--- Task statement ---
Repeat each entry below without omitting a single word.

--- The data ---
◇ ◇ ◇ ◇ ◇ ◇ ◇

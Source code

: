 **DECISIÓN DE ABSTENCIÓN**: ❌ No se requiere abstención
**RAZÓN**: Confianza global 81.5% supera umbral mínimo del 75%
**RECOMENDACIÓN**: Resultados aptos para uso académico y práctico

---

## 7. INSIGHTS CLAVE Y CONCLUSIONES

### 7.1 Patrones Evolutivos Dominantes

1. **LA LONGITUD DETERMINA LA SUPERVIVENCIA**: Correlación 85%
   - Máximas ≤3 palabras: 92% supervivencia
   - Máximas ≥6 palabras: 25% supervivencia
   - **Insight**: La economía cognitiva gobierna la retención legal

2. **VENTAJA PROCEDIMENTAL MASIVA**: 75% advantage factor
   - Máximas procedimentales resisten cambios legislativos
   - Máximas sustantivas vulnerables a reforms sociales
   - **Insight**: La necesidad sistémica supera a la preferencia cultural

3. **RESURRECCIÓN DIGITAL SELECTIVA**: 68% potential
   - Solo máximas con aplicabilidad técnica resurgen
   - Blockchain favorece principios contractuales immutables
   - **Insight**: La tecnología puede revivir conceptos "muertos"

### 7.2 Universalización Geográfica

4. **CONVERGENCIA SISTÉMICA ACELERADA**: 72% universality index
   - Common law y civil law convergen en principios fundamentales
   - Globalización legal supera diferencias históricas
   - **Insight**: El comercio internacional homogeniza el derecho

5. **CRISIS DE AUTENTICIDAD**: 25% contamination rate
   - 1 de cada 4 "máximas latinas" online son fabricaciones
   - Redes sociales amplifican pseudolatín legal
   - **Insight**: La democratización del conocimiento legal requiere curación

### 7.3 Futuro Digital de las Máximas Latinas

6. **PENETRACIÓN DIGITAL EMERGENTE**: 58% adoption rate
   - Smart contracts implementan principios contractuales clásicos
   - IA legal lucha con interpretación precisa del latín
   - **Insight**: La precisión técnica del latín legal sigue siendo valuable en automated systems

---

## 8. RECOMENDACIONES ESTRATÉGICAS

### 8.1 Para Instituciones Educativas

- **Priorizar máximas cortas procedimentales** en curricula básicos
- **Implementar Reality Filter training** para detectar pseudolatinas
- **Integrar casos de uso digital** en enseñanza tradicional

◇ ◇ ◇ ◇ ◇ ◇ ◇

--- Response to this task ---
Source code

: **DECISIÓN DE ABSTENCIÓN**: ❌ No se requiere abstención
**RAZÓN**: Confianza global 81.5% supera umbral mínimo del 75%
**RECOMENDACIÓN**: Resultados aptos para uso académico y práctico

---

## 7. INSIGHTS CLAVE Y CONCLUSIONES

### 7.1 Patrones Evolutivos Dominantes

1. **LA LONGITUD DETERMINA LA SUPERVIVENCIA**: Correlación 85%
   - Máximas ≤3 palabras: 92% supervivencia
   - Máximas ≥6 palabras: 25% supervivencia
   - **Insight**: La economía cognitiva gobierna la retención legal

2. **VENTAJA PROCEDIMENTAL MASIVA**: 75% advantage factor
   - Máximas procedimentales resisten cambios legislativos
   - Máximas sustantivas vulnerables a reforms sociales
   - **Insight**: La necesidad sistémica supera a la preferencia cultural

3. **RESURRECCIÓN DIGITAL SELECTIVA**: 68% potential
   - Solo máximas con aplicabilidad técnica resurgen
   - Blockchain favorece principios contractuales immutables
   - **Insight**: La tecnología puede revivir conceptos "muertos"

### 7.2 Universalización Geográfica

4. **CONVERGENCIA SISTÉMICA ACELERADA**: 72% universality index
   - Common law y civil law convergen en principios fundamentales
   - Globalización legal supera diferencias históricas
   - **Insight**: El comercio internacional homogeniza el derecho

5. **CRISIS DE AUTENTICIDAD**: 25% contamination rate
   - 1 de cada 4 "máximas latinas" online son fabricaciones
   - Redes sociales amplifican pseudolatín legal
   - **Insight**: La democratización del conocimiento legal requiere curación

### 7.3 Futuro Digital de las Máximas Latinas

6. **PENETRACIÓN DIGITAL EMERGENTE**: 58% adoption rate
   - Smart contracts implementan principios contractuales clásicos
   - IA legal lucha con interpretación precisa del latín
   - **Insight**: La precisión técnica del latín legal sigue siendo valuable en automated systems

---

## 8. RECOMENDACIONES ESTRATÉGICAS

### 8.1 Para Instituciones Educativas

- **Priorizar máximas cortas procedimentales** en curricula básicos
- **Implementar Reality Filter training** para detectar pseudolatinas
- **Integrar casos de uso digital** en enseñanza tradicional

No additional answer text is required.